Inspirational Quotations

Inspirational Quotes by Clayton M. Christensen (American Academic, Business Consultant)

Clayton Magleby Christensen (1952–2020) was an American organizational theorist and Professor of Business Administration at the Harvard Business School. He was best known for his analysis of innovation in commercial enterprises. He was one of the most influential management thinkers of his time.

Born in a Mormon family in Salt Lake City, Utah, Christensen attended Brigham Young University. He took two years off to be a Mormon missionary in South Korea before returning to graduate in 1975. As a Rhodes Scholar, he studied econometrics at Queen’s College-Oxford, receiving an M.Phil. in 1977.

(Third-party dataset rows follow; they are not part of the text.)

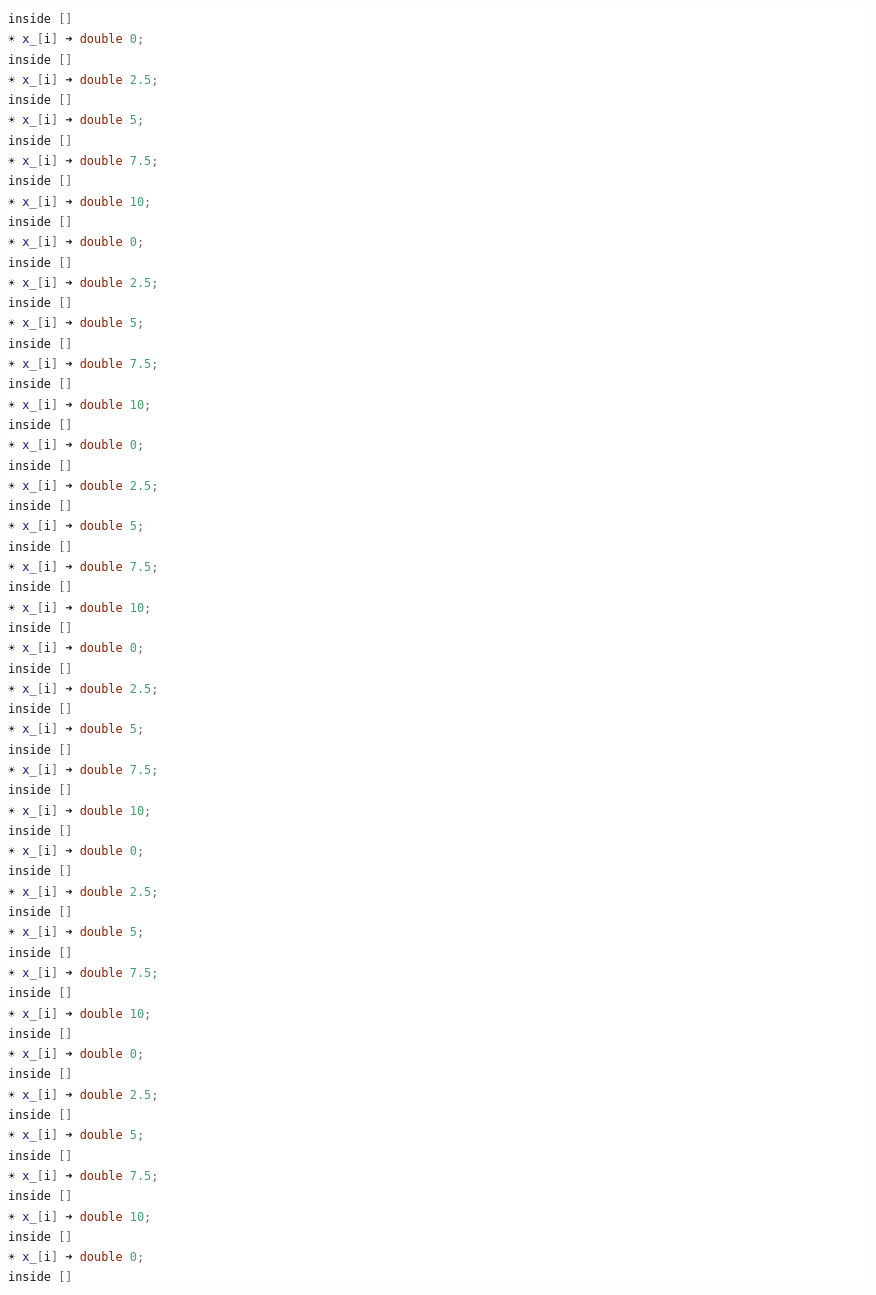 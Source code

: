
```C++
inside []
☀ x_[i] ➜ double 0;
inside []
☀ x_[i] ➜ double 2.5;
inside []
☀ x_[i] ➜ double 5;
inside []
☀ x_[i] ➜ double 7.5;
inside []
☀ x_[i] ➜ double 10;
inside []
☀ x_[i] ➜ double 0;
inside []
☀ x_[i] ➜ double 2.5;
inside []
☀ x_[i] ➜ double 5;
inside []
☀ x_[i] ➜ double 7.5;
inside []
☀ x_[i] ➜ double 10;
inside []
☀ x_[i] ➜ double 0;
inside []
☀ x_[i] ➜ double 2.5;
inside []
☀ x_[i] ➜ double 5;
inside []
☀ x_[i] ➜ double 7.5;
inside []
☀ x_[i] ➜ double 10;
inside []
☀ x_[i] ➜ double 0;
inside []
☀ x_[i] ➜ double 2.5;
inside []
☀ x_[i] ➜ double 5;
inside []
☀ x_[i] ➜ double 7.5;
inside []
☀ x_[i] ➜ double 10;
inside []
☀ x_[i] ➜ double 0;
inside []
☀ x_[i] ➜ double 2.5;
inside []
☀ x_[i] ➜ double 5;
inside []
☀ x_[i] ➜ double 7.5;
inside []
☀ x_[i] ➜ double 10;
inside []
☀ x_[i] ➜ double 0;
inside []
☀ x_[i] ➜ double 2.5;
inside []
☀ x_[i] ➜ double 5;
inside []
☀ x_[i] ➜ double 7.5;
inside []
☀ x_[i] ➜ double 10;
inside []
☀ x_[i] ➜ double 0;
inside []
```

Christensen also got an MBA from Harvard in 1979 and worked as a management consultant at Boston Consulting Group. He founded Ceramics Process Systems Corporation with a group of academics and ran it as chief executive for much of the 1980s. Transferring to academia, he joined the Harvard Business School faculty in 1992.

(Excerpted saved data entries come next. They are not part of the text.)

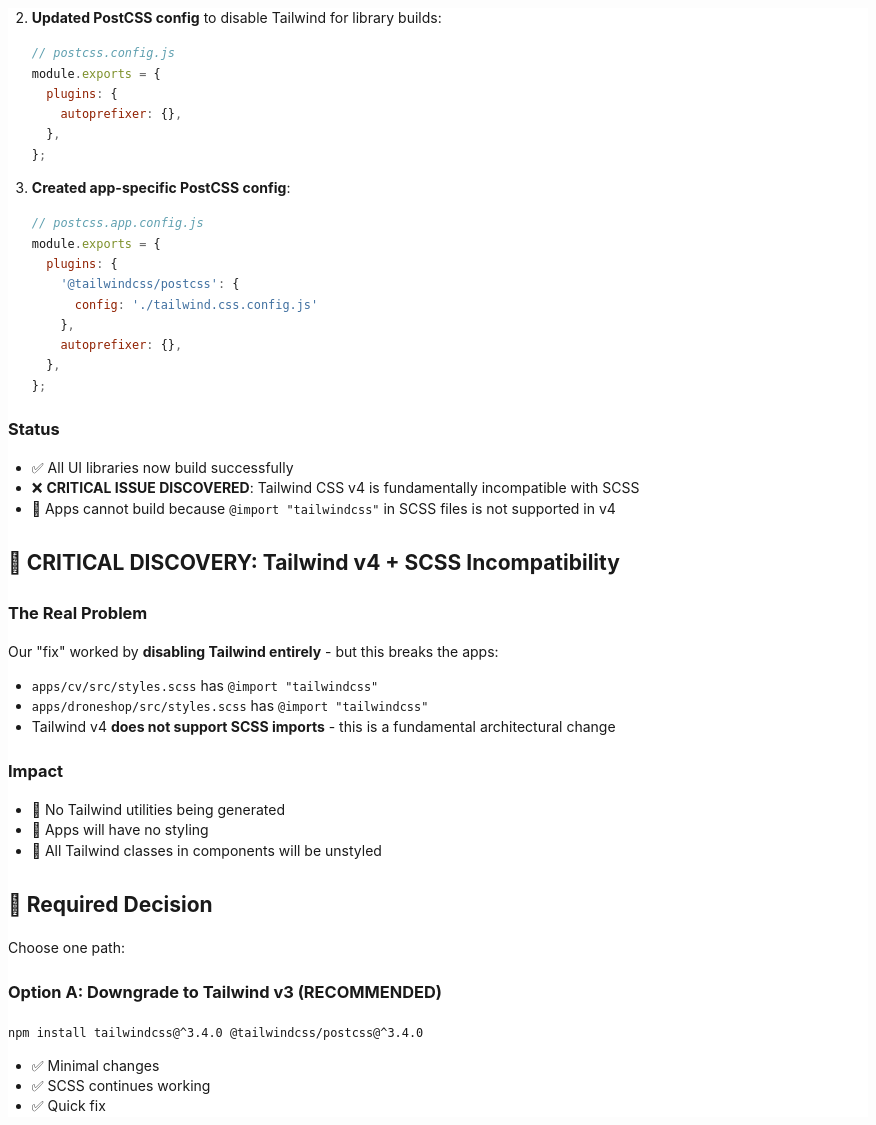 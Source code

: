 2. **Updated PostCSS config** to disable Tailwind for library builds:
   ```js
   // postcss.config.js
   module.exports = {
     plugins: {
       autoprefixer: {},
     },
   };
   ```

3. **Created app-specific PostCSS config**:
   ```js
   // postcss.app.config.js
   module.exports = {
     plugins: {
       '@tailwindcss/postcss': {
         config: './tailwind.css.config.js'
       },
       autoprefixer: {},
     },
   };
   ```

### Status
- ✅ All UI libraries now build successfully
- ❌ **CRITICAL ISSUE DISCOVERED**: Tailwind CSS v4 is fundamentally incompatible with SCSS
- 🚫 Apps cannot build because `@import "tailwindcss"` in SCSS files is not supported in v4

## 🚨 CRITICAL DISCOVERY: Tailwind v4 + SCSS Incompatibility

### The Real Problem
Our "fix" worked by **disabling Tailwind entirely** - but this breaks the apps:
- `apps/cv/src/styles.scss` has `@import "tailwindcss"`
- `apps/droneshop/src/styles.scss` has `@import "tailwindcss"`
- Tailwind v4 **does not support SCSS imports** - this is a fundamental architectural change

### Impact
- 🚫 No Tailwind utilities being generated
- 🚫 Apps will have no styling
- 🚫 All Tailwind classes in components will be unstyled

## 🎯 Required Decision

Choose one path:

### Option A: Downgrade to Tailwind v3 (RECOMMENDED)
```bash
npm install tailwindcss@^3.4.0 @tailwindcss/postcss@^3.4.0
```
- ✅ Minimal changes
- ✅ SCSS continues working
- ✅ Quick fix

Christensen is best known for his book The Innovator’s Dilemma (1997,) which propagated the idea of disruptive innovation—the notion that a smaller company with fewer resources can depose an established, successful business by targeting fragments of the market that have been neglected by the incumbent who’d be focusing on more profitable areas. Christensen followed up The Innovator’s Dilemma with such popular books as The Innovator’s Solution (2003,) Innovation and the General Manager (2003,) and The Prosperity Paradox: How Innovation Can Lift Nations out of Poverty (2019.)

Toward the end of his life, after suffering a stroke and contracting cancer, Christensen published a Harvard Business Review article describing how he incorporated his musings on religion into his academic work. He expanded this article as How Will You Measure Your Life (2012,) recasting his management theories as a prescription for gauging how best to live one’s life.

More: Wikipedia READ: Works by Clayton M. Christensen

Indeed, while experiences and information can be good teachers, there are many times in life where we simply cannot afford to learn on the job. You don’t want to have to go through multiple marriages to learn how to be a good spouse. Or wait until your last child has grown to master parenthood. This is why theory can be so valuable: it can explain
Clayton M. Christensen

Culture is a way of working together toward common goals that have been followed so frequently and so successfully that people don’t even think about trying to do things another way. If a culture has formed, people will autonomously do what they need to do to be successful.
Clayton M. Christensen

In order to really find happiness, you need to continue looking for opportunities that you believe are meaningful, in which you will be able to learn new things, to succeed, and be given more and more responsibility to shoulder. There’s an old saying: find a job that you love and you’ll never work a day in your life.
Clayton M. Christensen

It’s easier to hold your principles 100 percent of the time than it is to hold them 98 percent of the time.
Clayton M. Christensen

Competitiveness is far more about doing what customers value than doing what you think you’re good at.
Clayton M. Christensen

To succeed consistently, good managers need to be skilled not just in choosing, training, and motivating the right people for the right job, but in choosing, building, and preparing the right organization for the job as well.
Clayton M. Christensen

You can talk all you want about having a clear purpose and strategy for your life, but ultimately this means nothing if you are not investing the resources you have in a way that is consistent with your strategy. In the end, a strategy is nothing but good intentions unless it’s effectively implemented.
Clayton M. Christensen

In your life, there are going to be constant demands for your time and attention. How are you going to decide which of those demands gets resources? The trap many people fall into is to allocate their time to whoever screams loudest, and their talent to whatever offers them the fastest reward. That’s a dangerous way to build a strategy.
Clayton M. Christensen

If you study the root causes of business disasters, over and over you’ll find this predisposition toward endeavors that offer immediate gratification. If you look at personal lives through that lens, you’ll see the same stunning and sobering pattern: people allocating fewer and fewer resources to the things they would have once said mattered most.
Clayton M. Christensen

The best that companies can do is let a thousand flowers bloom, in the hope that one of them sprouts into a substantial growth business.